If the accelerations were the same then the distance between the ships as measured by observers in S will remain fixed.
but we know that the faster an object goes the shorter it is.

There is one ship. If it accelerates with respect to C, its instantaneous velocity with respect to C will increase over time.

Therefore the acceleration of the front of th ship must be less than the acceleration of the back of the ship if the ship is to have a constant length.

So let me get this straight. You think there "must" be a difference in the rate of acceleration between A and B "because" the ship "must" have constant length. In other words you are not reasoning the laws of physics, your are assuming they fit your beliefs.

The "means"?? I don't know what you mean by that. If you're asking for a mechanism then we've already agreed on the mechanism, i.e. light at B is emitted towards A. Since A's velocity has increased relative to S then A will detect a lower frequency. Likewise light emitted at A towards B is blueshifted.

Perhaps you've just digressed to the wavelength argument again.

Or you made a mistake and can't see it yet.

That is quite possible. I have made many mistakes in my life. But I tend to consider mistakes those things I recognize as mistakes not those labeled by others, so I hope you will persist in your attempts to show me my mistake, not just state that I have made one.

And herein lies the problem. When you use the term "change" do you mean "changes with time" or "changes with position"?

I mean change in the number per second, or frequency of detection.

Dalespam and I both agree that the rate at which clocks run depends on position in the field. Observer's at A emit light light and the observer's at B receive the with an increased in frequency. The difference measured will not change with time however. I.e. if A emits a beam of light towards B then B will observer the light with a higher frequency than if measured locally but the difference in value will not change in time as observed by observers at rest at B.

Again, I suspect you are mistaking frequency of detection for wavelength.

This is probably where you are making a mistake. The reason the rates of acceleration are different is to allow the ship to maintain a constant length in the ships frame of reference but to let it shrink in the Earth's frame of reference due to Lorentz contraction.

Let me restate what I read in this.
"The reason" of your position "is to allow" a measurement you cannot reason, so that you may then "let" this unreasoned notion agree with something you can reason.

I am going to attempt to post an image that should make my point clear. Please let me know if we are still talking about the same experiment.

 

[pmb_phy]

So you agree it continues to increase, does not stay shifted at a specific frequency.

If you are referring to measurements made by observers in the initial inertial frame S then yes. That has never been in question. When you make coordinate dependant statements, as you are in here, please state which coordinate system you are referring to.
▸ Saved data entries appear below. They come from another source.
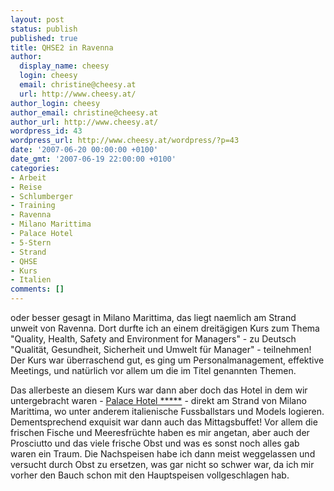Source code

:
 ```yaml
---
layout: post
status: publish
published: true
title: QHSE2 in Ravenna
author:
  display_name: cheesy
  login: cheesy
  email: christine@cheesy.at
  url: http://www.cheesy.at/
author_login: cheesy
author_email: christine@cheesy.at
author_url: http://www.cheesy.at/
wordpress_id: 43
wordpress_url: http://www.cheesy.at/wordpress/?p=43
date: '2007-06-20 00:00:00 +0100'
date_gmt: '2007-06-19 22:00:00 +0100'
categories:
- Arbeit
- Reise
- Schlumberger
- Training
- Ravenna
- Milano Marittima
- Palace Hotel
- 5-Stern
- Strand
- QHSE
- Kurs
- Italien
comments: []
---
```

<!--:de--><!-- 3608-->oder besser gesagt in Milano Marittima, das liegt naemlich am Strand unweit von Ravenna. Dort durfte ich an einem dreitägigen Kurs zum Thema "Quality, Health, Safety and Environment for Managers" - zu Deutsch "Qualität, Gesundheit, Sicherheit und Umwelt für Manager" - teilnehmen! Der Kurs war überraschend gut, es ging um Personalmanagement, effektive Meetings, und natürlich vor allem um die im Titel genannten Themen.
Das allerbeste an diesem Kurs war dann aber doch das Hotel in dem wir untergebracht waren - [Palace Hotel \*\*\*\*\*](http://www.selecthotels.it/hotel_palace.php?menu=0301) - direkt am Strand von Milano Marittima, wo unter anderem italienische Fussballstars und Models logieren. Dementsprechend exquisit war dann auch das Mittagsbuffet! Vor allem die frischen Fische und Meeresfrüchte haben es mir angetan, aber auch der Prosciutto und das viele frische Obst und was es sonst noch alles gab waren ein Traum. Die Nachspeisen habe ich dann meist weggelassen und versucht durch Obst zu ersetzen, was gar nicht so schwer war, da ich mir vorher den Bauch schon mit den Hauptspeisen vollgeschlagen hab.
<!--:-->
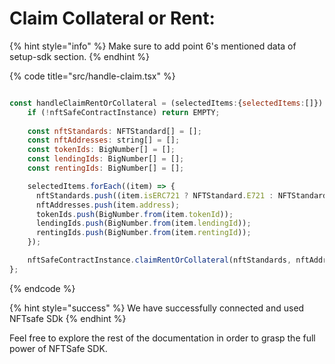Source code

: 
# Claim Collateral or Rent: 

{% hint style="info" %}
Make sure to add point 6's mentioned data of setup-sdk section.
{% endhint %}

{% code title="src/handle-claim.tsx" %}
```javascript

const handleClaimRentOrCollateral = (selectedItems:{selectedItems:[]}) => {
    if (!nftSafeContractInstance) return EMPTY;
    
    const nftStandards: NFTStandard[] = [];
    const nftAddresses: string[] = [];
    const tokenIds: BigNumber[] = [];
    const lendingIds: BigNumber[] = [];
    const rentingIds: BigNumber[] = [];

    selectedItems.forEach((item) => {
      nftStandards.push((item.isERC721 ? NFTStandard.E721 : NFTStandard.E1155));
      nftAddresses.push(item.address);
      tokenIds.push(BigNumber.from(item.tokenId));
      lendingIds.push(BigNumber.from(item.lendingId));
      rentingIds.push(BigNumber.from(item.rentingId));
    });

    nftSafeContractInstance.claimRentOrCollateral(nftStandards, nftAddresses, tokenIds, lendingIds, rentingIds);
};
```
{% endcode %}



{% hint style="success" %}
 We have  successfully connected and used NFTsafe SDk
{% endhint %}

Feel free to explore the rest of the documentation in order to grasp the full power of NFTSafe SDK.
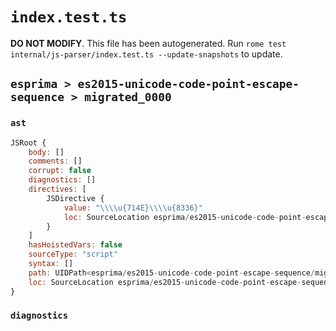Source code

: # `index.test.ts`

**DO NOT MODIFY**. This file has been autogenerated. Run `rome test internal/js-parser/index.test.ts --update-snapshots` to update.

## `esprima > es2015-unicode-code-point-escape-sequence > migrated_0000`

### `ast`

```javascript
JSRoot {
	body: []
	comments: []
	corrupt: false
	diagnostics: []
	directives: [
		JSDirective {
			value: "\\\\u{714E}\\\\u{8336}"
			loc: SourceLocation esprima/es2015-unicode-code-point-escape-sequence/migrated_0000/input.js 1:0-1:20
		}
	]
	hasHoistedVars: false
	sourceType: "script"
	syntax: []
	path: UIDPath<esprima/es2015-unicode-code-point-escape-sequence/migrated_0000/input.js>
	loc: SourceLocation esprima/es2015-unicode-code-point-escape-sequence/migrated_0000/input.js 1:0-2:0
}
```

### `diagnostics`

```

```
This "However" is immediately contradicted by this "However".

I'm not even sure what that means but let me emphasize that it is of the utmost importance who is making these measurements. Please be sure you understand which observer is being spoken of. In this case I was referring to the observer at rest relative to clock Ac. If I was unclear about that I appologize.

Ac increases speed at a constant rate with respect to observers, but A is not accelerating with the same acceleration as B?

That is correct.

"They must" by decree, by doctrine, by penalty of death, or by reason?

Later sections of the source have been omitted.